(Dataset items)

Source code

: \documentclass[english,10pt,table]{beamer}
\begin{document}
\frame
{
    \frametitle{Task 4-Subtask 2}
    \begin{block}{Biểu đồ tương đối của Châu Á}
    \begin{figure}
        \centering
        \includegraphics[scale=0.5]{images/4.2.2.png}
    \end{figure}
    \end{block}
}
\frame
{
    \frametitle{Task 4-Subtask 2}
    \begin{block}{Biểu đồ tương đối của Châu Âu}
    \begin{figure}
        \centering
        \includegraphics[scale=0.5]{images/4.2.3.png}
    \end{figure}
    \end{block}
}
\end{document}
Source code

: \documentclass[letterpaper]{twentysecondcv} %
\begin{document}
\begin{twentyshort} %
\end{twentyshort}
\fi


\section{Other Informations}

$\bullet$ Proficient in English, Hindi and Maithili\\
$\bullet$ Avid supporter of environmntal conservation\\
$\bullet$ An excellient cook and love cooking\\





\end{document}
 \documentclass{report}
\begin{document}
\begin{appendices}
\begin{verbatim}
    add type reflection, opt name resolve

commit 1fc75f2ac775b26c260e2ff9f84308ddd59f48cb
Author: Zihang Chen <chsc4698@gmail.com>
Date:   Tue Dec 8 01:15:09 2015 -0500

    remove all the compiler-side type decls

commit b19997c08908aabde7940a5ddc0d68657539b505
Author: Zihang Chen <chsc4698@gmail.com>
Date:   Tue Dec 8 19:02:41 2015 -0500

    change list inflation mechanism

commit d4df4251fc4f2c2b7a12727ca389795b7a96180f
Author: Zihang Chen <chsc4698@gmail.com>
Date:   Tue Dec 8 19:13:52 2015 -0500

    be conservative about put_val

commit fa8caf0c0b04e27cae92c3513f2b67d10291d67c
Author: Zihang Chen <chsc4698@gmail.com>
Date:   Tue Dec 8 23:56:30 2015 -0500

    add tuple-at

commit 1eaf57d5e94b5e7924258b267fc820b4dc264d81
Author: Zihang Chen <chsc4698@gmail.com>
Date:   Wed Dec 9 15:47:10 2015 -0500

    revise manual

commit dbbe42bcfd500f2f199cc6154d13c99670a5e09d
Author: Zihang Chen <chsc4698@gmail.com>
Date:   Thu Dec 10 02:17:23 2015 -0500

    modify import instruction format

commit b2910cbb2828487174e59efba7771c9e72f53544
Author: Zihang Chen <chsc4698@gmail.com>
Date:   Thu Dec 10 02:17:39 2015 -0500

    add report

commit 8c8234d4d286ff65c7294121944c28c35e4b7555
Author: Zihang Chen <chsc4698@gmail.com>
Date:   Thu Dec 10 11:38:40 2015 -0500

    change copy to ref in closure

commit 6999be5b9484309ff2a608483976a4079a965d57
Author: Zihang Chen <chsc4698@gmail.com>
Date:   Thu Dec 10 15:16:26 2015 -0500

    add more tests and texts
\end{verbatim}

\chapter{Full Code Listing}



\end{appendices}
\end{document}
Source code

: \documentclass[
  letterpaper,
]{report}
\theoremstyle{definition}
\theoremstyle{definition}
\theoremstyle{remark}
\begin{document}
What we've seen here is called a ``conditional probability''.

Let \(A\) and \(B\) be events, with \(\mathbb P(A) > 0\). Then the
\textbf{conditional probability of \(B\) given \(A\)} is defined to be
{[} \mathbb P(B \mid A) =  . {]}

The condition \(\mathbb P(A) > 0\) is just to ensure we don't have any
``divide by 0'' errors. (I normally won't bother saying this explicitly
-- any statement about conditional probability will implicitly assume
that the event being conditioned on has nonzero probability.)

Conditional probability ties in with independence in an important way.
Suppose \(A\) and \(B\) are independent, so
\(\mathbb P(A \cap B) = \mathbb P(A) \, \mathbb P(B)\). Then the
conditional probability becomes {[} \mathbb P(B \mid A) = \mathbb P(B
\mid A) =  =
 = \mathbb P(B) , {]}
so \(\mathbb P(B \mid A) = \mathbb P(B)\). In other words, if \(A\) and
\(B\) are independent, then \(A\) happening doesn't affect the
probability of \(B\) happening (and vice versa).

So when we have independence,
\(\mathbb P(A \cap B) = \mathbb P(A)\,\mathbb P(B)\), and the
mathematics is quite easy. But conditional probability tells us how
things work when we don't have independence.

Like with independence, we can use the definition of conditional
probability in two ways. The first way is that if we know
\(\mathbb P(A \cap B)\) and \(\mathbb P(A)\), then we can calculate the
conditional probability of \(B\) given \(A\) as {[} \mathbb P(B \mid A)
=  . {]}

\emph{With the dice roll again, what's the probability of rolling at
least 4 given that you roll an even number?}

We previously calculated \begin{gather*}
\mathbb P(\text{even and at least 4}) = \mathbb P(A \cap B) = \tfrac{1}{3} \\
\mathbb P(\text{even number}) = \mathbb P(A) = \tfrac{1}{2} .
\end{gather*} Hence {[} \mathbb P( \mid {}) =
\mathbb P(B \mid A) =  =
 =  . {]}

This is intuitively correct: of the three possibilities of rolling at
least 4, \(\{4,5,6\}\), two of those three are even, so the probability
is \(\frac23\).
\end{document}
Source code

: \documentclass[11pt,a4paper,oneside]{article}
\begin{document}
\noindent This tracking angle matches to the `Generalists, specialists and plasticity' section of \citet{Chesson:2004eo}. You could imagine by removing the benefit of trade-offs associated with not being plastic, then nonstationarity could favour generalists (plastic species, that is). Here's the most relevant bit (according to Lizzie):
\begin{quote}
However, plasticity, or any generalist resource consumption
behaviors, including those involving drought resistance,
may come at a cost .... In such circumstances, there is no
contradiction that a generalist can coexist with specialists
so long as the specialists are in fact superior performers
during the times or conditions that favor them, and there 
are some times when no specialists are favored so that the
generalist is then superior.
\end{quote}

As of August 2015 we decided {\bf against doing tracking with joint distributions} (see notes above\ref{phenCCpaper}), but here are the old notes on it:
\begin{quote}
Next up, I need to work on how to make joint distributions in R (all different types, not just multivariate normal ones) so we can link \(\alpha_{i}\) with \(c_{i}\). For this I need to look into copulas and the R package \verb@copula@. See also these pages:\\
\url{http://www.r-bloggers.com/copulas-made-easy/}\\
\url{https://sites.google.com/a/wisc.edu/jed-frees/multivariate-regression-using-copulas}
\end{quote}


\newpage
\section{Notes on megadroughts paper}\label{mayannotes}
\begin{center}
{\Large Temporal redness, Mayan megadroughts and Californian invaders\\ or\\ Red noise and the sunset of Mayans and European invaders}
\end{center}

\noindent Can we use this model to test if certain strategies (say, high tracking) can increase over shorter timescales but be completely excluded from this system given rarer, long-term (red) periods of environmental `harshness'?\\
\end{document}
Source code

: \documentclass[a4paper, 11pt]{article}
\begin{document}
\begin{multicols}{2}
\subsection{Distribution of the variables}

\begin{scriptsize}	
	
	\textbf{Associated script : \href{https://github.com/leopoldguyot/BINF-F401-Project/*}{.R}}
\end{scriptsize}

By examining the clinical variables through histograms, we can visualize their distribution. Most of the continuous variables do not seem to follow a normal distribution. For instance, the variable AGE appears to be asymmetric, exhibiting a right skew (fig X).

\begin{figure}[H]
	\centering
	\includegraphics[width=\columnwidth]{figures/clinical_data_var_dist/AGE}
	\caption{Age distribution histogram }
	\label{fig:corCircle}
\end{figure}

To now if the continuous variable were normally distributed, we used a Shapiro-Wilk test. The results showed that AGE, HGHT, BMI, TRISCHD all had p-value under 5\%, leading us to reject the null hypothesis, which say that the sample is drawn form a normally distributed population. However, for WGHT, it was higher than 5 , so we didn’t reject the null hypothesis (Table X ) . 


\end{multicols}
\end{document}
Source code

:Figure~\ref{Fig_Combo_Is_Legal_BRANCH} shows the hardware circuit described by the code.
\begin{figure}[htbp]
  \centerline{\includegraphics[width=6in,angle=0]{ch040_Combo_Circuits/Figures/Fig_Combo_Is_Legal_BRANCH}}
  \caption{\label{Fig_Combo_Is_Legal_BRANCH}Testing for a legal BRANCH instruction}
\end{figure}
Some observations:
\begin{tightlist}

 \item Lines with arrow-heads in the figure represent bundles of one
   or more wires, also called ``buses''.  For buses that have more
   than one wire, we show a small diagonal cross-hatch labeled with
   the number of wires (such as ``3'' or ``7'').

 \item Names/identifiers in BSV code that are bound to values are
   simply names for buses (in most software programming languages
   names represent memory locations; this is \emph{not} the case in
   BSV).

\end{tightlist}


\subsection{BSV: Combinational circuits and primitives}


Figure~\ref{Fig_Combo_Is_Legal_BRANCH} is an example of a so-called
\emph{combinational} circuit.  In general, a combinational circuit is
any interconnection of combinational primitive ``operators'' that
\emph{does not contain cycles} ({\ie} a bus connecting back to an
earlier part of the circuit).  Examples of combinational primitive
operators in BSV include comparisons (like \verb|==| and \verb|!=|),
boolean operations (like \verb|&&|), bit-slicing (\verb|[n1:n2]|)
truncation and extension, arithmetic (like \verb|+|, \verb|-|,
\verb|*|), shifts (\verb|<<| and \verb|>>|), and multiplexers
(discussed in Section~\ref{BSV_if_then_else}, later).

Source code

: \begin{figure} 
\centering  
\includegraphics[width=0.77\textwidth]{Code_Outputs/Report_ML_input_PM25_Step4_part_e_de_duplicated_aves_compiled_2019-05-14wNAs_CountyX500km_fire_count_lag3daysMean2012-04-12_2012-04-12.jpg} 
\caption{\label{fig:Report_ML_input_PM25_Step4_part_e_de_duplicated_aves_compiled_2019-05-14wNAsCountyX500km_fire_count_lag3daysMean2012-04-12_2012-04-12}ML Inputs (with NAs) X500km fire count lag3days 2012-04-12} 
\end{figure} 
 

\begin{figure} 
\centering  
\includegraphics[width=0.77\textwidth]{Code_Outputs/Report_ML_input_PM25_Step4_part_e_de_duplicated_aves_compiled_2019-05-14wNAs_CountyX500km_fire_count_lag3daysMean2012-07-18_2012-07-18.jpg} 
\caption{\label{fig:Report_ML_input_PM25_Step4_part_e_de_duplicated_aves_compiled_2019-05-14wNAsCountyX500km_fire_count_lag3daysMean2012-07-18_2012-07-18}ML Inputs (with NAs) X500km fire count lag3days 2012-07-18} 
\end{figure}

__WHAT TO DO__. Lines holding the word "buses" are the answer; copy every one from the records above.

__SOLUTION TO THE EXERCISE__.
   or more wires, also called ``buses''.  For buses that have more
   simply names for buses (in most software programming languages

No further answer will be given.